Company News · February 21, 2006

Praising Mass-Appeal In An Increasingly Niched World

By edison

by Sean Ross, VP of Music and Programming


In 2004’s “The Wisdom Of Crowds,” business writer James Surowiecki puts a lot of faith in “decision markets,” the ersatz stock trading exercises that allow participants to wager on everything from the outcome of elections to box-office returns and Oscar nominees. The results often support Surowiecki’s belief that a large and sufficiently diverse group makes better choices and more accurate predictions than a few top-down decision makers. (Surowiecki also cites all those instances where participants are asked to figure out, say, the number of jelly beans in a jar, in which the group average usually outperforms most or all individual guesses.)

When Columbia University researchers had 14,000 volunteers vote on 48 new songs on the music website Purevolume.com, they found it “very difficult” to predict the hits

And yet when Columbia University researchers had 14,000 volunteers vote on 48 new songs on the music website Purevolume.com, they found it “very difficult” to predict the hits. The only conclusive pattern in their recently released study was that respondents who were aware how their peers were voting could be influenced by a song’s existing popularity. And yet, two different such groups would still vote very differently–meaning that the peer pressure could swing either way. In this case, a decision market wasn’t a viable alternative to an individual’s A&R decision, merely a confirmation of the difficulty of the A&R process.
Of course, the Columbia respondents had little chance of actually predicting the charts, since they were limited to new songs from outside the pop/rock mainstream that are not currently being promoted to radio. While sites like Purevolume.com and MySpace.com have proven their ability to put a song on radio’s agenda, it is still, at best, unusual to see a record break at radio without actively being worked there. In that regard, the now defunct AIR competition–in which programmers were being asked to predict not just a song’s hit potential, but program director behavior (theirs included) may have been a more representative decision market.
But if you want to see the wisdom of crowds at work, look for stations that still use their music testing wisely. Consider the ongoing success of WLTW (Lite-FM) New York.
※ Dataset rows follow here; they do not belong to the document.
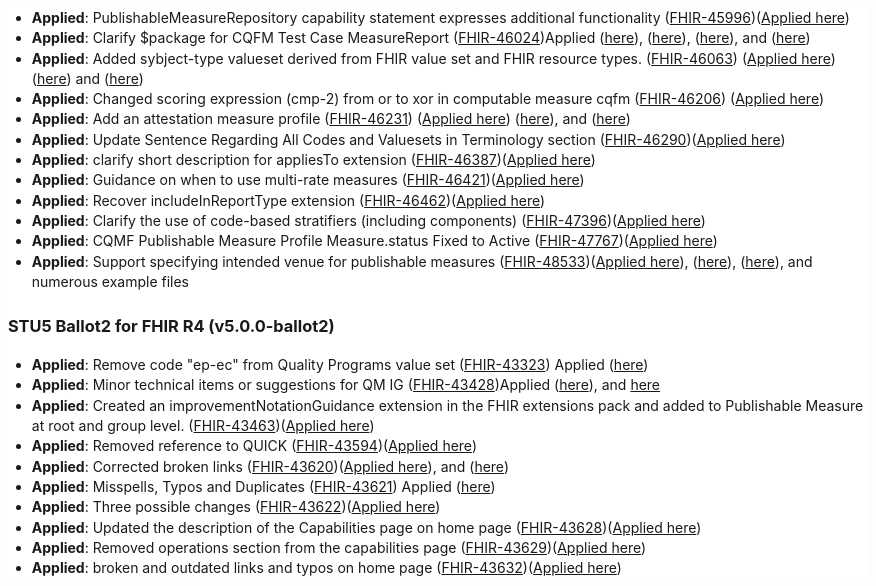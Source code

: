 * **Applied**: PublishableMeasureRepository capability statement expresses additional functionality ([FHIR-45996](https://jira.hl7.org/browse/FHIR-45996))([Applied here](measure-repository-service.html#publishable-measure-repository))
* **Applied**: Clarify $package for CQFM Test Case MeasureReport	([FHIR-46024](https://jira.hl7.org/browse/FHIR-46024))Applied ([here](CapabilityStatement-authoring-measure-repository.html)), ([here](CapabilityStatement-publishable-measure-repository.html)), ([here](CapabilityStatement-shareable-measure-repository.html)), and ([here](OperationDefinition-cqfm-package.html))
* **Applied**: Added sybject-type valueset derived from FHIR value set and FHIR resource types. ([FHIR-46063](https://jira.hl7.org/browse/FHIR-46063)) ([Applied here](ValueSet-subject-type.html)) ([here](StructureDefinition-computable-measure-cqfm.html)) and ([here](terminology.html#valueset-resources))
* **Applied**: Changed scoring expression (cmp-2) from or to xor in computable measure cqfm	([FHIR-46206](https://jira.hl7.org/browse/FHIR-46206)) ([Applied here](StructureDefinition-computable-measure-cqfm.html))
* **Applied**: Add an attestation measure profile ([FHIR-46231](https://jira.hl7.org/browse/FHIR-46231)) ([Applied here](profiles.html)) ([here](StructureDefinition-attestation-measure-cqfm.html)), and ([here](measure-conformance.html))
* **Applied**: Update Sentence Regarding All Codes and Valuesets in Terminology section ([FHIR-46290](https://jira.hl7.org/browse/FHIR-46290))([Applied here](measure-conformance.html#terminology))
* **Applied**: clarify short description for appliesTo extension ([FHIR-46387](https://jira.hl7.org/browse/FHIR-46387))([Applied here](StructureDefinition-cqfm-appliesTo.html))
* **Applied**: Guidance on when to use multi-rate measures ([FHIR-46421](https://jira.hl7.org/browse/FHIR-46421))([Applied here](measure-conformance.html#measures-with-multiple-populations)) 
* **Applied**: Recover includeInReportType extension ([FHIR-46462](https://jira.hl7.org/browse/FHIR-46462))([Applied here](StructureDefinition-publishable-measure-cqfm.html))
* **Applied**: Clarify the use of code-based stratifiers (including components) ([FHIR-47396](https://jira.hl7.org/browse/FHIR-47396))([Applied here](measure-conformance.html#stratification))
* **Applied**: CQMF Publishable Measure Profile Measure.status Fixed to Active ([FHIR-47767](https://jira.hl7.org/browse/FHIR-47767))([Applied here](StructureDefinition-publishable-measure-cqfm.html))
* **Applied**: Support specifying intended venue for publishable measures ([FHIR-48533](https://jira.hl7.org/browse/FHIR-48533))([Applied here](capabilities.html)), ([here](measure-conformance.html)), ([here](StructureDefinition-publishable-measure-cqfm.html)), and numerous example files



### STU5 Ballot2 for FHIR R4 (v5.0.0-ballot2)

* **Applied**: Remove code "ep-ec" from Quality Programs value set	([FHIR-43323](https://jira.hl7.org/browse/FHIR-43323)) Applied ([here](https://hl7.org/fhir/us/cqfmeasures/2024May/CodeSystem-quality-programs-example.html))
* **Applied**: Minor technical items or suggestions for QM IG	([FHIR-43428](https://jira.hl7.org/browse/FHIR-43428))Applied ([here](index.html)), and [here](introduction.html)
* **Applied**: Created an improvementNotationGuidance extension in the FHIR extensions pack and added to Publishable Measure at root and group level. ([FHIR-43463](https://jira.hl7.org/browse/FHIR-43463))([Applied here](https://hl7.org/fhir/us/cqfmeasures/StructureDefinition-publishable-measure-cqfm.html))
* **Applied**: Removed reference to QUICK  ([FHIR-43594](https://jira.hl7.org/browse/FHIR-43594))([Applied here](introduction.html#hqmf))
* **Applied**: Corrected broken links ([FHIR-43620](https://jira.hl7.org/browse/FHIR-43620))([Applied here](index.html)), and ([here](using-cql.html))
* **Applied**: Misspells, Typos and Duplicates	([FHIR-43621](https://jira.hl7.org/browse/FHIR-43621)) Applied ([here](measure-conformance.html))
* **Applied**: Three possible changes	([FHIR-43622](https://jira.hl7.org/browse/FHIR-43622))([Applied here](index.html))
* **Applied**: Updated the description of the Capabilities page on home page ([FHIR-43628](https://jira.hl7.org/browse/FHIR-43628))([Applied here](https://hl7.org/fhir/us/cqfmeasures/2024Jan/#how-to-read-this-guide))
* **Applied**: Removed operations section from the capabilities page ([FHIR-43629](https://jira.hl7.org/browse/FHIR-43629))([Applied here](https://hl7.org/fhir/us/cqfmeasures/2024Jan/capabilities.html))
* **Applied**: broken and outdated links and typos on home page	([FHIR-43632](https://jira.hl7.org/browse/FHIR-43632))([Applied here](index.html))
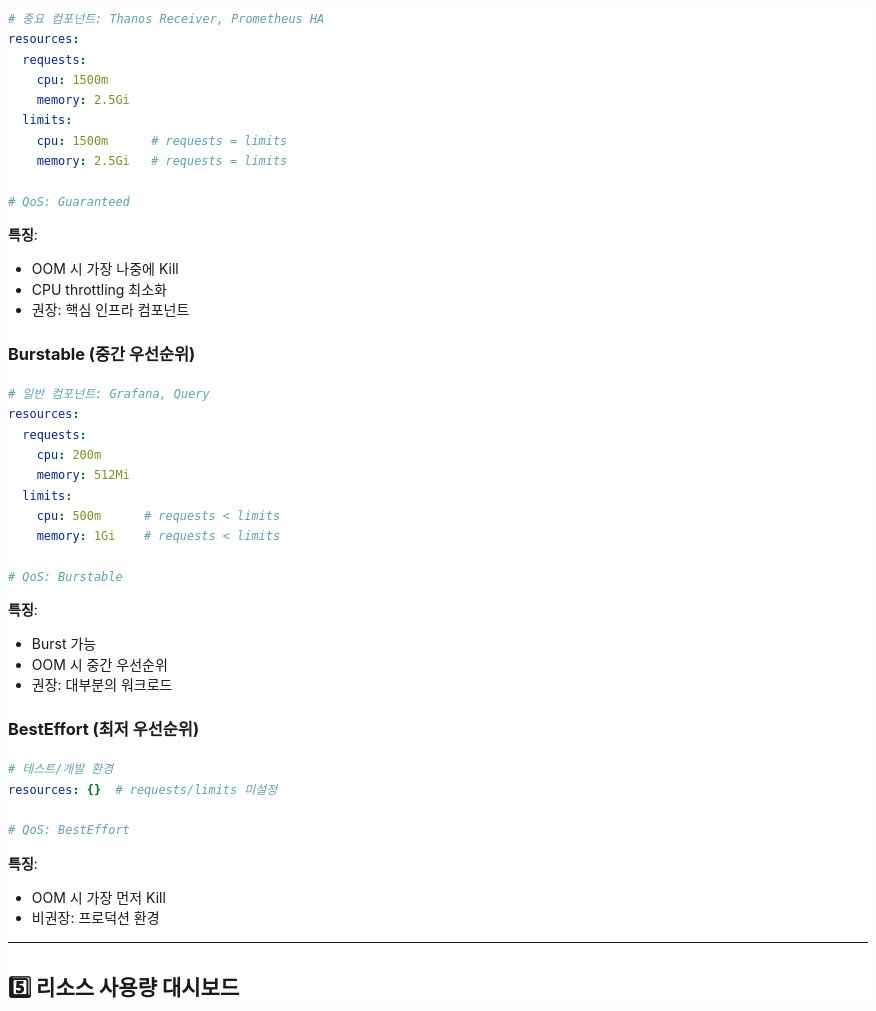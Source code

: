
```yaml
# 중요 컴포넌트: Thanos Receiver, Prometheus HA
resources:
  requests:
    cpu: 1500m
    memory: 2.5Gi
  limits:
    cpu: 1500m      # requests = limits
    memory: 2.5Gi   # requests = limits

# QoS: Guaranteed
```

**특징**:
- OOM 시 가장 나중에 Kill
- CPU throttling 최소화
- 권장: 핵심 인프라 컴포넌트

### Burstable (중간 우선순위)

```yaml
# 일반 컴포넌트: Grafana, Query
resources:
  requests:
    cpu: 200m
    memory: 512Mi
  limits:
    cpu: 500m      # requests < limits
    memory: 1Gi    # requests < limits

# QoS: Burstable
```

**특징**:
- Burst 가능
- OOM 시 중간 우선순위
- 권장: 대부분의 워크로드

### BestEffort (최저 우선순위)

```yaml
# 테스트/개발 환경
resources: {}  # requests/limits 미설정

# QoS: BestEffort
```

**특징**:
- OOM 시 가장 먼저 Kill
- 비권장: 프로덕션 환경

---

## 5️⃣ 리소스 사용량 대시보드
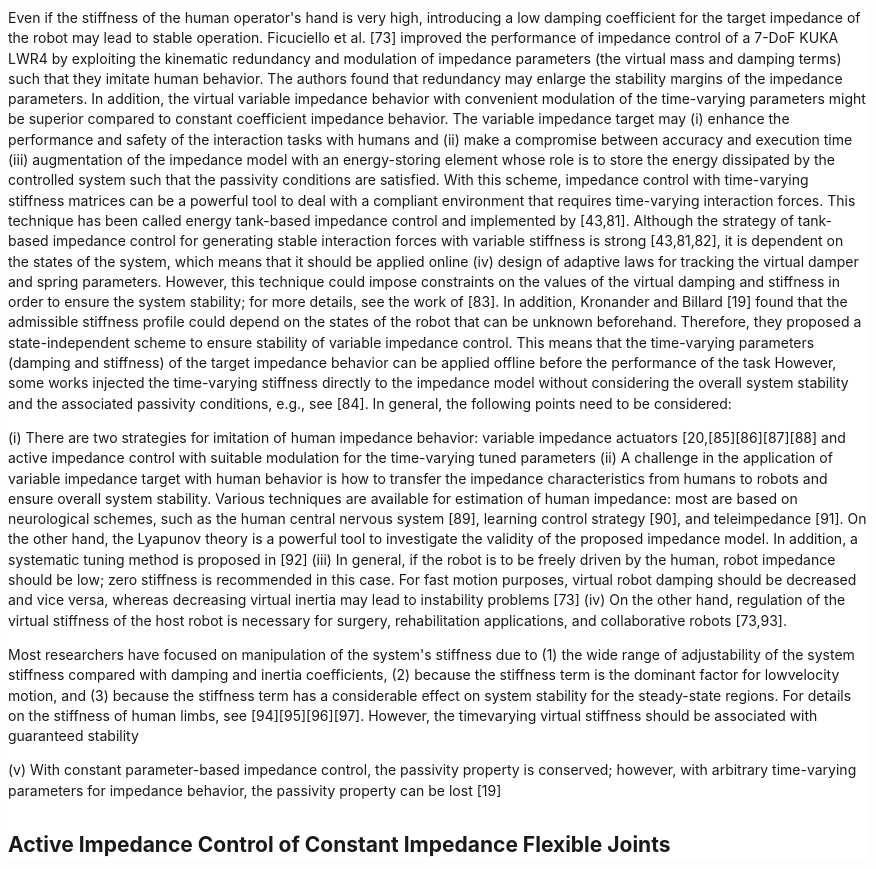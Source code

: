 Even if the stiffness of the human operator's hand is very high, introducing a low damping coefficient for the target impedance of the robot may lead to stable operation. Ficuciello et al. [73] improved the performance of impedance control of a 7-DoF KUKA LWR4 by exploiting the kinematic redundancy and modulation of impedance parameters (the virtual mass and damping terms) such that they imitate human behavior. The authors found that redundancy may enlarge the stability margins of the impedance parameters. In addition, the virtual variable impedance behavior with convenient modulation of the time-varying parameters might be superior compared to constant coefficient impedance behavior. The variable impedance target may (i) enhance the performance and safety of the interaction tasks with humans and (ii) make a compromise between accuracy and execution time (iii) augmentation of the impedance model with an energy-storing element whose role is to store the energy dissipated by the controlled system such that the passivity conditions are satisfied. With this scheme, impedance control with time-varying stiffness matrices can be a powerful tool to deal with a compliant environment that requires time-varying interaction forces. This technique has been called energy tank-based impedance control and implemented by [43,81]. Although the strategy of tank-based impedance control for generating stable interaction forces with variable stiffness is strong [43,81,82], it is dependent on the states of the system, which means that it should be applied online (iv) design of adaptive laws for tracking the virtual damper and spring parameters. However, this technique could impose constraints on the values of the virtual damping and stiffness in order to ensure the system stability; for more details, see the work of [83]. In addition, Kronander and Billard [19] found that the admissible stiffness profile could depend on the states of the robot that can be unknown beforehand. Therefore, they proposed a state-independent scheme to ensure stability of variable impedance control. This means that the time-varying parameters (damping and stiffness) of the target impedance behavior can be applied offline before the performance of the task However, some works injected the time-varying stiffness directly to the impedance model without considering the overall system stability and the associated passivity conditions, e.g., see [84]. In general, the following points need to be considered:

(i) There are two strategies for imitation of human impedance behavior: variable impedance actuators [20,[85][86][87][88] and active impedance control with suitable modulation for the time-varying tuned parameters (ii) A challenge in the application of variable impedance target with human behavior is how to transfer the impedance characteristics from humans to robots and ensure overall system stability. Various techniques are available for estimation of human impedance: most are based on neurological schemes, such as the human central nervous system [89], learning control strategy [90], and teleimpedance [91]. On the other hand, the Lyapunov theory is a powerful tool to investigate the validity of the proposed impedance model. In addition, a systematic tuning method is proposed in [92] (iii) In general, if the robot is to be freely driven by the human, robot impedance should be low; zero stiffness is recommended in this case. For fast motion purposes, virtual robot damping should be decreased and vice versa, whereas decreasing virtual inertia may lead to instability problems [73] (iv) On the other hand, regulation of the virtual stiffness of the host robot is necessary for surgery, rehabilitation applications, and collaborative robots [73,93].

Most researchers have focused on manipulation of the system's stiffness due to (1) the wide range of adjustability of the system stiffness compared with damping and inertia coefficients, (2) because the stiffness term is the dominant factor for lowvelocity motion, and (3) because the stiffness term has a considerable effect on system stability for the steady-state regions. For details on the stiffness of human limbs, see [94][95][96][97]. However, the timevarying virtual stiffness should be associated with guaranteed stability

(v) With constant parameter-based impedance control, the passivity property is conserved; however, with arbitrary time-varying parameters for impedance behavior, the passivity property can be lost [19] 


## Active Impedance Control of Constant Impedance Flexible Joints
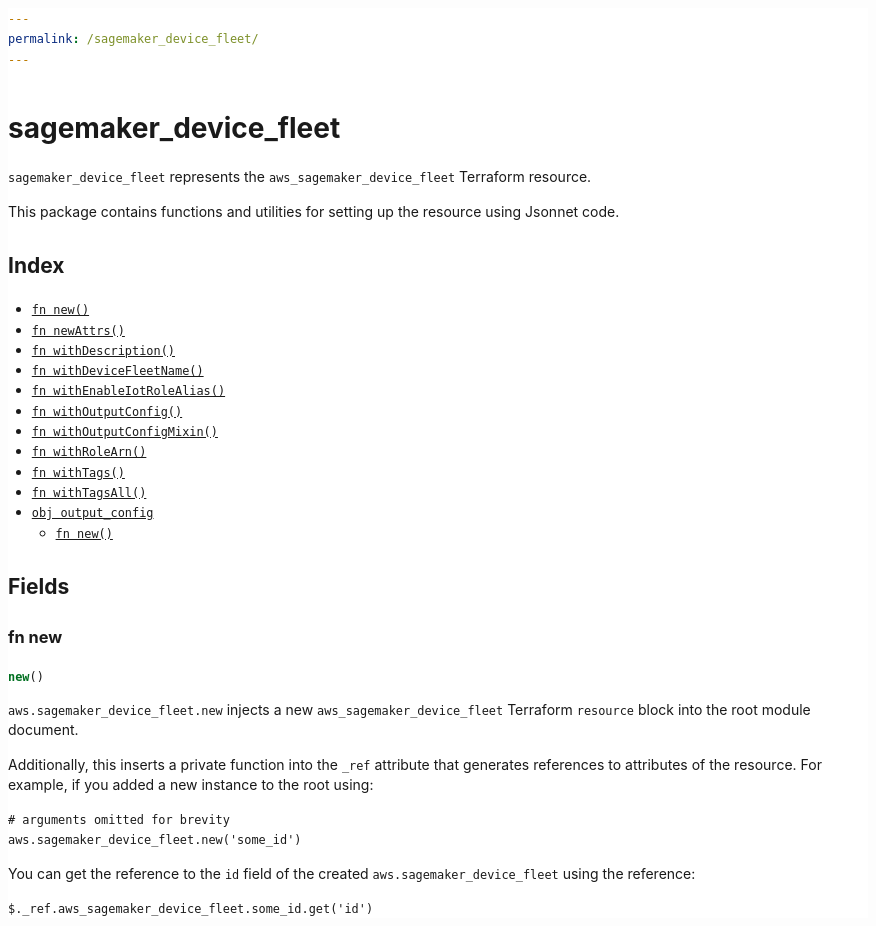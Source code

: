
 ```yaml
---
permalink: /sagemaker_device_fleet/
---
```


# sagemaker_device_fleet

`sagemaker_device_fleet` represents the `aws_sagemaker_device_fleet` Terraform resource.



This package contains functions and utilities for setting up the resource using Jsonnet code.


## Index

* [`fn new()`](#fn-new)
* [`fn newAttrs()`](#fn-newattrs)
* [`fn withDescription()`](#fn-withdescription)
* [`fn withDeviceFleetName()`](#fn-withdevicefleetname)
* [`fn withEnableIotRoleAlias()`](#fn-withenableiotrolealias)
* [`fn withOutputConfig()`](#fn-withoutputconfig)
* [`fn withOutputConfigMixin()`](#fn-withoutputconfigmixin)
* [`fn withRoleArn()`](#fn-withrolearn)
* [`fn withTags()`](#fn-withtags)
* [`fn withTagsAll()`](#fn-withtagsall)
* [`obj output_config`](#obj-output_config)
  * [`fn new()`](#fn-output_confignew)

## Fields

### fn new

```ts
new()
```


`aws.sagemaker_device_fleet.new` injects a new `aws_sagemaker_device_fleet` Terraform `resource`
block into the root module document.

Additionally, this inserts a private function into the `_ref` attribute that generates references to attributes of the
resource. For example, if you added a new instance to the root using:

    # arguments omitted for brevity
    aws.sagemaker_device_fleet.new('some_id')

You can get the reference to the `id` field of the created `aws.sagemaker_device_fleet` using the reference:

    $._ref.aws_sagemaker_device_fleet.some_id.get('id')
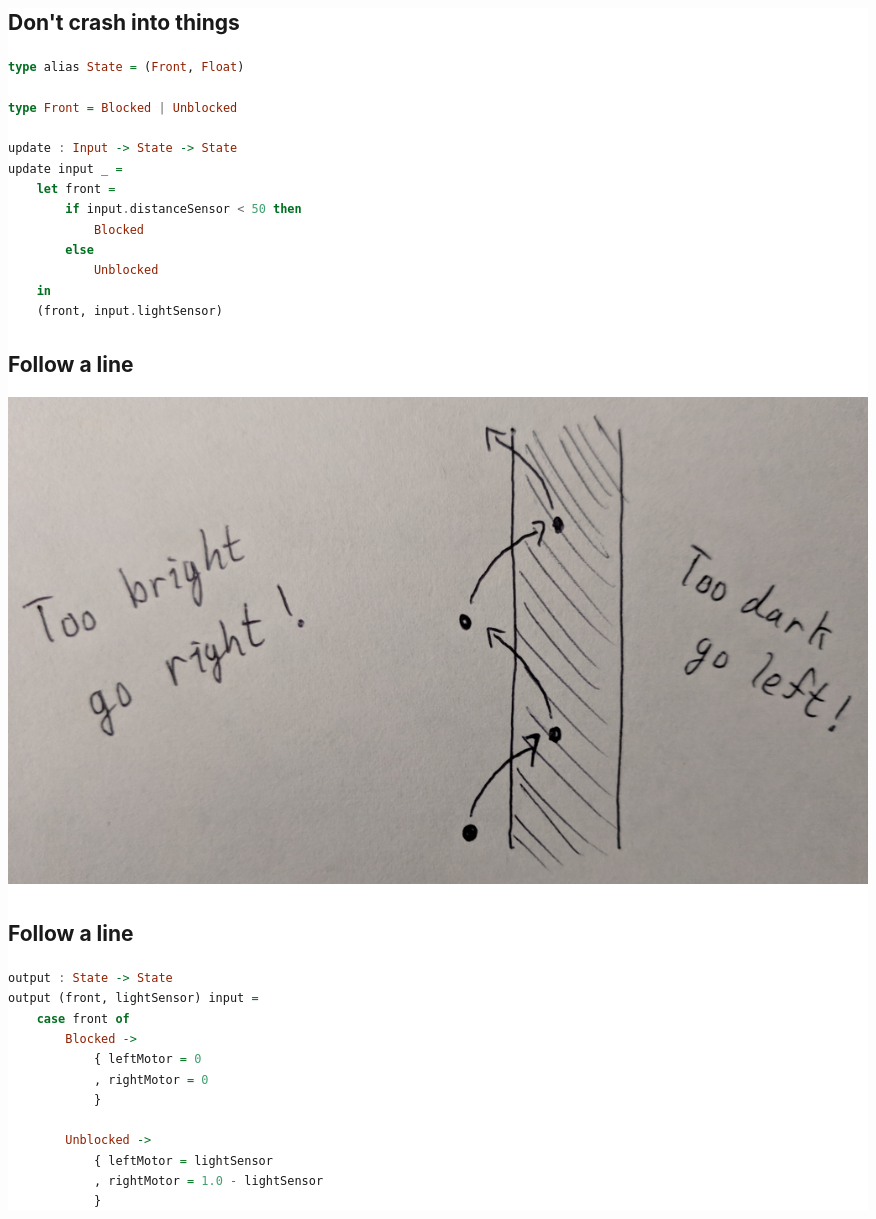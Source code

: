 ## Don't crash into things

```haskell
type alias State = (Front, Float)

type Front = Blocked | Unblocked

update : Input -> State -> State
update input _ =
    let front =
        if input.distanceSensor < 50 then
            Blocked
        else
            Unblocked
    in
    (front, input.lightSensor)
```

## Follow a line

![](./img/line-following.jpg)

## Follow a line

```haskell
output : State -> State
output (front, lightSensor) input =
    case front of
        Blocked ->
            { leftMotor = 0
            , rightMotor = 0
            }

        Unblocked ->
            { leftMotor = lightSensor
            , rightMotor = 1.0 - lightSensor
            }
```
At a time when New York was particularly crowded with gold-based formats, Lite was headed for a best-ever 7.4-share last fall even before the Christmas music kicked in. As a station that was a mile wide and an inch deep long before that became the mantra for Jack and Bob-FMs, Lite has always been definingly mass-appeal. And in recent years, they’ve gotten there by targeting Surowiecki’s large and sufficiently diverse sample–PD Jim Ryan has said in the past that he regards African-American listeners as part of his coalition, for instance.
The ability of some stations to shoot for mass-appeal and still achieve it cannot be understated at a time when the recent rollout of so many HDRadio multicast stations has put some programmers in a niche frame of mind. Talking to programmers in the day or so after the latest round of multicast announcements were made, there was a tangible excitement about both the spirit of cooperation that emerged among major broadcasters and their ability to experiment with new formats in a way that had rarely occurred in this post-deregulation age.
But it’s also exciting to come away from Surowiecki with a sense that mass-appeal radio is still attainable, if done correctly. And that radio can still specialize in the shared experience. Add that to the down fall book numbers for most of the Jack- and Bob-FM Classic Hits/Hot AC hybrids and there’s an increased sense that everything we thought we knew as programmers is not wrong.
But what about the decline in listening levels over the last two decades? That must suggest that not every listener was satisfied with mass-appeal radio, right? Well, declining listening levels probably reflect a lot more than the availability of more niched radio alternatives. But even if they do, the number of listeners who could not possibly be satisfied by existing radio choices–those who had to choose the variety of Internet or satellite radio–turned out to be a relatively small number. Small enough, in fact, that satellite radio eventually needed a change in strategy and began recruiting Opie & Anthony, Howard Stern, major sports franchises, and now Ellen Degeneres and Oprah Winfrey. In other words, mass-appeal content.
It’s important for broadcasters to use their HDRadio multicast channels to claim their space on an infinite dial that may as easily manifest itself as wireless broadband as satellite or HD radio, and to do the best possible jobs with them. But the content that helps spur a sale of an HD radio may as easily be the successful mainstream stations offering higher quality audio, or the chance to hear a N/T powerhouse on FM. Too much emphasis on the niche channels would be like the incumbent station that falls from an eight share to a five in the face of new competition, then alienates its remaining audience by chasing the smaller group that left.
Mass-appeal is something that radio still has the ability to do well. And even those formats that have been whittled down to niches in many markets usually have at least a handful of stations leading the market somewhere, suggesting that it’s not such an impossible task for their counterparts. And whatever problems the Columbia researchers may have had, it’s still not that hard to find out what people want to hear if you ask the right ones the right questions.